On the whole, for an organisation of our size, we have had considerably more access than would have been the case in England. However, given the large amount of voluntary effort over a ten year period, we acknowledge that the results of our efforts have not been what we could have reasonably expected - see above. In particular, with nutrient standards in school meals being a central aspect of public health policy, it would have been better if this aspect had remained in Westminster. Devolution has made it possible to make changes in food education within the National Curriculum beyond that achieved in England. That said, if changes proposed in 1999 had been acted upon, we could have influenced a whole generation of pupils. Important aspects of food policy failed to occur in a timely manner not through the absence of devolved powers or the absence of new primary law making powers. The requirements were political will, a thorough debate and then action to prioritise resources available for this purpose within the Westminster block grant.
Wales Food and Health Policy Council
Although we are prepared to concede that progress may have been made in respect of food policy over the past ten years our experience has not been impressive. Our view is that devolution has had the effect of strengthening existing well-organised and politically influential interest groups. This has detracted from the importance of improved nutrient quality in public sector catering.
Currently, no forum exists to discuss this and a whole range of other food policy issues in an informed manner with various stakeholder interests. In our response to the Food and Wellbeing (2002) and the Quality of Food (2007) consultations we proposed a Wales Food and Health Policy Council. This should start with a consideration of the classic Toronto Food Policy Council model and could possibly be funded by diverting funding currently spent on the Assembly funded Nutrition Network.
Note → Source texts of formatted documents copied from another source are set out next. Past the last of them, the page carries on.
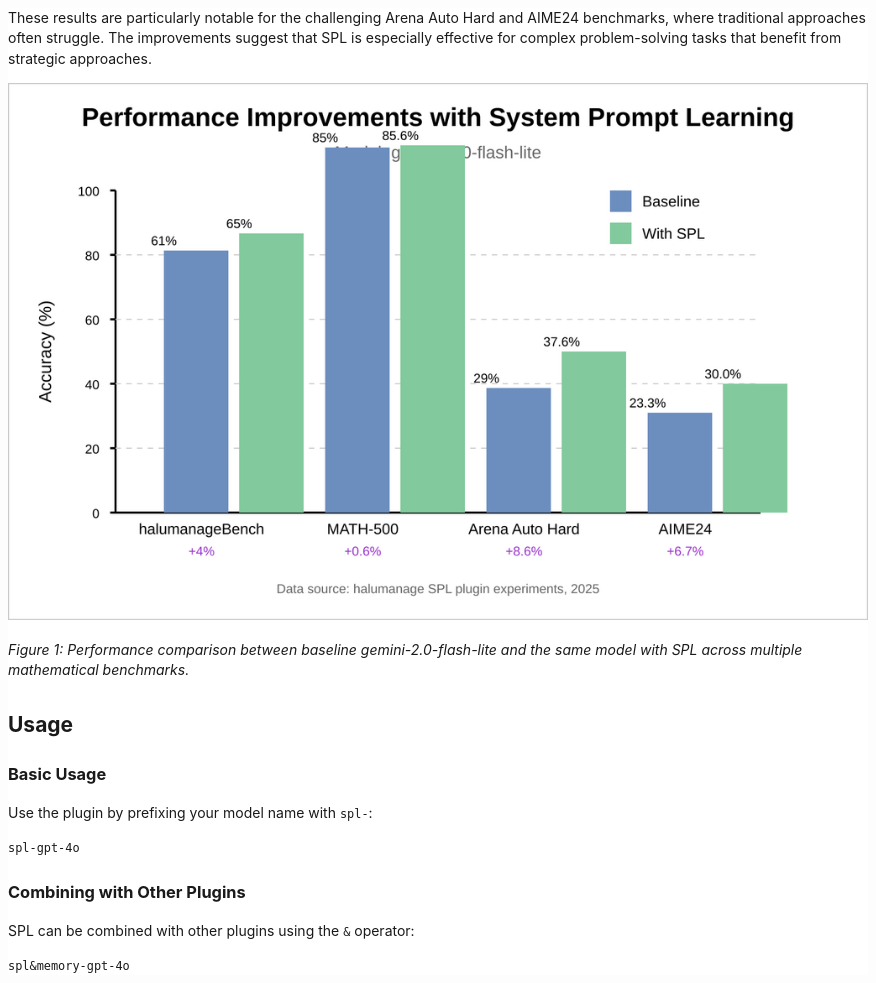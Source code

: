 These results are particularly notable for the challenging Arena Auto Hard and AIME24 benchmarks, where traditional approaches often struggle. The improvements suggest that SPL is especially effective for complex problem-solving tasks that benefit from strategic approaches.

![Performance Improvements with System Prompt Learning](performance-comparison.svg)

*Figure 1: Performance comparison between baseline gemini-2.0-flash-lite and the same model with SPL across multiple mathematical benchmarks.*

## Usage

### Basic Usage

Use the plugin by prefixing your model name with `spl-`:

```
spl-gpt-4o
```

### Combining with Other Plugins

SPL can be combined with other plugins using the `&` operator:

```
spl&memory-gpt-4o
```
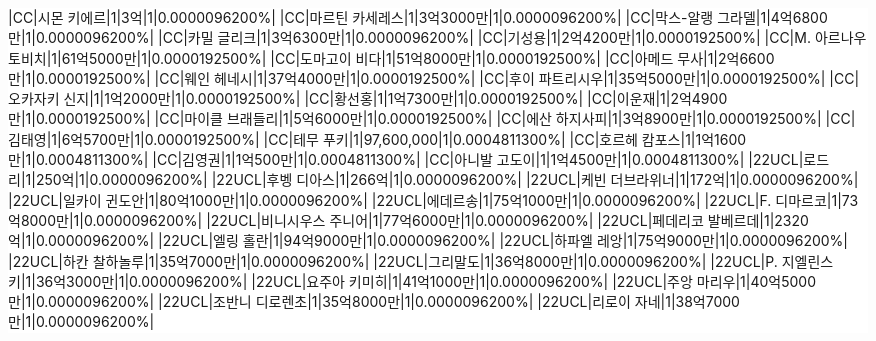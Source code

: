 |CC|시몬 키에르|1|3억|1|0.0000096200%|
|CC|마르틴 카세레스|1|3억3000만|1|0.0000096200%|
|CC|막스-알랭 그라델|1|4억6800만|1|0.0000096200%|
|CC|카밀 글리크|1|3억6300만|1|0.0000096200%|
|CC|기성용|1|2억4200만|1|0.0000192500%|
|CC|M. 아르나우토비치|1|61억5000만|1|0.0000192500%|
|CC|도마고이 비다|1|51억8000만|1|0.0000192500%|
|CC|아메드 무사|1|2억6600만|1|0.0000192500%|
|CC|웨인 헤네시|1|37억4000만|1|0.0000192500%|
|CC|후이 파트리시우|1|35억5000만|1|0.0000192500%|
|CC|오카자키 신지|1|1억2000만|1|0.0000192500%|
|CC|황선홍|1|1억7300만|1|0.0000192500%|
|CC|이운재|1|2억4900만|1|0.0000192500%|
|CC|마이클 브래들리|1|5억6000만|1|0.0000192500%|
|CC|에산 하지사피|1|3억8900만|1|0.0000192500%|
|CC|김태영|1|6억5700만|1|0.0000192500%|
|CC|테무 푸키|1|97,600,000|1|0.0004811300%|
|CC|호르헤 캄포스|1|1억1600만|1|0.0004811300%|
|CC|김영권|1|1억500만|1|0.0004811300%|
|CC|아니발 고도이|1|1억4500만|1|0.0004811300%|
|22UCL|로드리|1|250억|1|0.0000096200%|
|22UCL|후벵 디아스|1|266억|1|0.0000096200%|
|22UCL|케빈 더브라위너|1|172억|1|0.0000096200%|
|22UCL|일카이 귄도안|1|80억1000만|1|0.0000096200%|
|22UCL|에데르송|1|75억1000만|1|0.0000096200%|
|22UCL|F. 디마르코|1|73억8000만|1|0.0000096200%|
|22UCL|비니시우스 주니어|1|77억6000만|1|0.0000096200%|
|22UCL|페데리코 발베르데|1|2320억|1|0.0000096200%|
|22UCL|엘링 홀란|1|94억9000만|1|0.0000096200%|
|22UCL|하파엘 레앙|1|75억9000만|1|0.0000096200%|
|22UCL|하칸 찰하놀루|1|35억7000만|1|0.0000096200%|
|22UCL|그리말도|1|36억8000만|1|0.0000096200%|
|22UCL|P. 지엘린스키|1|36억3000만|1|0.0000096200%|
|22UCL|요주아 키미히|1|41억1000만|1|0.0000096200%|
|22UCL|주앙 마리우|1|40억5000만|1|0.0000096200%|
|22UCL|조반니 디로렌초|1|35억8000만|1|0.0000096200%|
|22UCL|리로이 자네|1|38억7000만|1|0.0000096200%|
We note with interest that DEFRA has established a Council of Food Policy Advisers (2008).
The necessity of UK wide partnership working and collaboration
Although local health, social care and wellbeing strategies provide an important opportunity to address, for example, growing malnutrition in an ageing population, on certain strategic issues, at another level, we also need to operate across the UK. This is illustrated with the attached self-financed citizens UK agenda and questionnaire. This will span: varied sector skills councils, UK headquartered food retailers, and professional health and social care regulatory standard setting bodies. Whatever the outcome of the Convention we would value a clear statement of the importance of working across the four UK countries, with inclusive mechanisms to improve collaboration and partnership working on issues and concerns for the common good.